- **WHAT IS EXPECTED**
For the entries that follow, produce an exact copy with no pictures in it.

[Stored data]
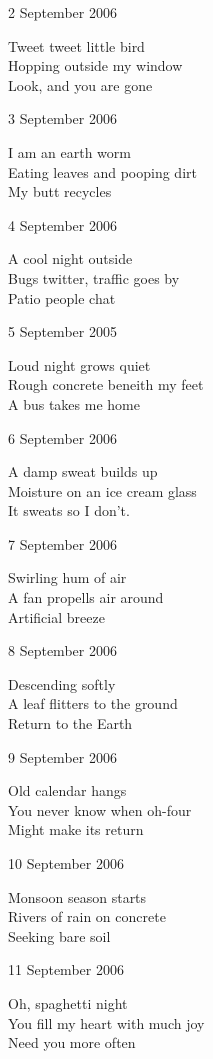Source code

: \documentclass[12pt]{article}
\begin{document}
2 September 2006

Tweet tweet little bird \\
Hopping outside my window \\
Look, and you are gone

3 September 2006

I am an earth worm \\
Eating leaves and pooping dirt \\
My butt recycles

4 September 2006

A cool night outside \\
Bugs twitter, traffic goes by \\
Patio people chat

5 September 2005

Loud night grows quiet \\
Rough concrete beneith my feet \\
A bus takes me home

6 September 2006

A damp sweat builds up \\
Moisture on an ice cream glass \\
It sweats so I don't.


\newpage

7 September 2006

Swirling hum of air \\
A fan propells air around \\
Artificial breeze
      
8 September 2006
      
Descending softly \\
A leaf flitters to the ground \\
Return to the Earth
      
9 September 2006
      
Old calendar hangs \\
You never know when oh-four \\
Might make its return
      
10 September 2006
      
Monsoon season starts \\
Rivers of rain on concrete \\ 
Seeking bare soil
      
11 September 2006
      
Oh, spaghetti night \\
You fill my heart with much joy \\
Need you more often
      
\end{document}
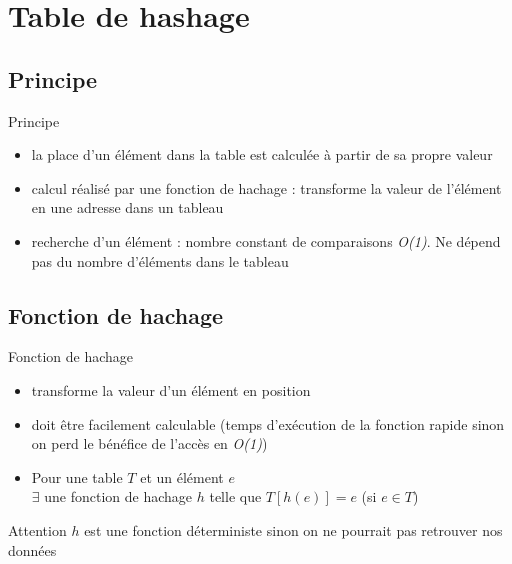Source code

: \documentclass{beamer}
\begin{document}

  \section{Table de hashage}
  \subsection{Principe}
  \begin{frame}{Principe}
    \begin{itemize}
      \item{la place d’un élément dans la table est calculée à partir de sa propre valeur}
      \item{calcul réalisé par une fonction de hachage : transforme la valeur de l’élément en une adresse dans un tableau}
      \item{recherche d’un élément : nombre constant de comparaisons \textit{O(1)}. Ne dépend pas du nombre d’éléments dans le tableau}
    \end{itemize}
  \end{frame}

  \subsection{Fonction de hachage}
  \begin{frame}{Fonction de hachage}
    \begin{itemize}
      \item{transforme la valeur d’un élément en position}
      \item{doit être facilement calculable (temps d’exécution de la fonction rapide sinon on perd le bénéfice de l’accès en \textit{O(1)})}
      \item{Pour une table $T$ et un élément $e$\\ $\exists$ une fonction de hachage $h$ telle que $T[h(e)] = e$ (si $e \in T$)}
    \end{itemize}

    \begin{block}{Attention}
      $h$ est une fonction déterministe sinon on ne pourrait
      pas retrouver nos données
    \end{block}
  \end{frame}
\end{document}
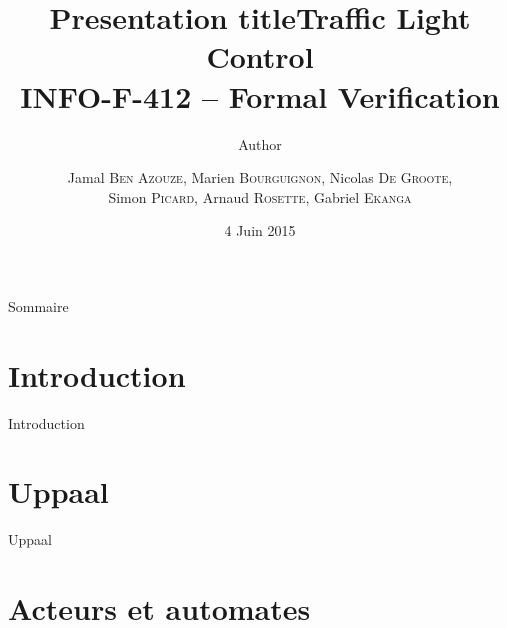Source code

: \documentclass{beamer} %
\author{Author}
\title{Presentation title}
\begin{document}
\title[INFO-F-412 - Traffic Light Control]{\textbf{Traffic Light Control} \\INFO-F-412 -- Formal Verification} %

\author{Jamal \textsc{Ben Azouze}, Marien \textsc{Bourguignon}, Nicolas \textsc{De Groote}, \\Simon \textsc{Picard}, Arnaud \textsc{Rosette}, Gabriel \textsc{Ekanga}}
\date{4 Juin 2015} %

\begin{frame}
\titlepage %
\end{frame}

\begin{frame}{Sommaire}
\tableofcontents %
\end{frame}

\section{Introduction}
\begin{frame}{Introduction}

\end{frame}

\section{Uppaal}
\begin{frame}{Uppaal}

\end{frame}

\section{Acteurs et automates}
\end{document}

- **EXERCISE RESPONSE**
Source code

: \documentclass[12pt]{article}
\begin{document}
2 September 2006

Tweet tweet little bird \\
Hopping outside my window \\
Look, and you are gone

3 September 2006

I am an earth worm \\
Eating leaves and pooping dirt \\
My butt recycles

4 September 2006

A cool night outside \\
Bugs twitter, traffic goes by \\
Patio people chat

5 September 2005

Loud night grows quiet \\
Rough concrete beneith my feet \\
A bus takes me home

6 September 2006

A damp sweat builds up \\
Moisture on an ice cream glass \\
It sweats so I don't.


\newpage

7 September 2006

Swirling hum of air \\
A fan propells air around \\
Artificial breeze
      
8 September 2006
      
Descending softly \\
A leaf flitters to the ground \\
Return to the Earth
      
9 September 2006
      
Old calendar hangs \\
You never know when oh-four \\
Might make its return
      
10 September 2006
      
Monsoon season starts \\
Rivers of rain on concrete \\ 
Seeking bare soil
      
11 September 2006
      
Oh, spaghetti night \\
You fill my heart with much joy \\
Need you more often
      
\end{document}
Source code

: \documentclass{beamer}
\begin{document}

  \section{Table de hashage}
  \subsection{Principe}
  \begin{frame}{Principe}
    \begin{itemize}
      \item{la place d’un élément dans la table est calculée à partir de sa propre valeur}
      \item{calcul réalisé par une fonction de hachage : transforme la valeur de l’élément en une adresse dans un tableau}
      \item{recherche d’un élément : nombre constant de comparaisons \textit{O(1)}. Ne dépend pas du nombre d’éléments dans le tableau}
    \end{itemize}
  \end{frame}

  \subsection{Fonction de hachage}
  \begin{frame}{Fonction de hachage}
    \begin{itemize}
      \item{transforme la valeur d’un élément en position}
      \item{doit être facilement calculable (temps d’exécution de la fonction rapide sinon on perd le bénéfice de l’accès en \textit{O(1)})}
      \item{Pour une table $T$ et un élément $e$\\ $\exists$ une fonction de hachage $h$ telle que $T[h(e)] = e$ (si $e \in T$)}
    \end{itemize}

    \begin{block}{Attention}
      $h$ est une fonction déterministe sinon on ne pourrait
      pas retrouver nos données
    \end{block}
  \end{frame}
\end{document}
Source code

: \documentclass{beamer} %
\author{Author}
\title{Presentation title}
\begin{document}
\title[INFO-F-412 - Traffic Light Control]{\textbf{Traffic Light Control} \\INFO-F-412 -- Formal Verification} %

\author{Jamal \textsc{Ben Azouze}, Marien \textsc{Bourguignon}, Nicolas \textsc{De Groote}, \\Simon \textsc{Picard}, Arnaud \textsc{Rosette}, Gabriel \textsc{Ekanga}}
\date{4 Juin 2015} %

\begin{frame}
\titlepage %
\end{frame}

\begin{frame}{Sommaire}
\tableofcontents %
\end{frame}

\section{Introduction}
\begin{frame}{Introduction}

\end{frame}

\section{Uppaal}
\begin{frame}{Uppaal}

\end{frame}

\section{Acteurs et automates}
\end{document}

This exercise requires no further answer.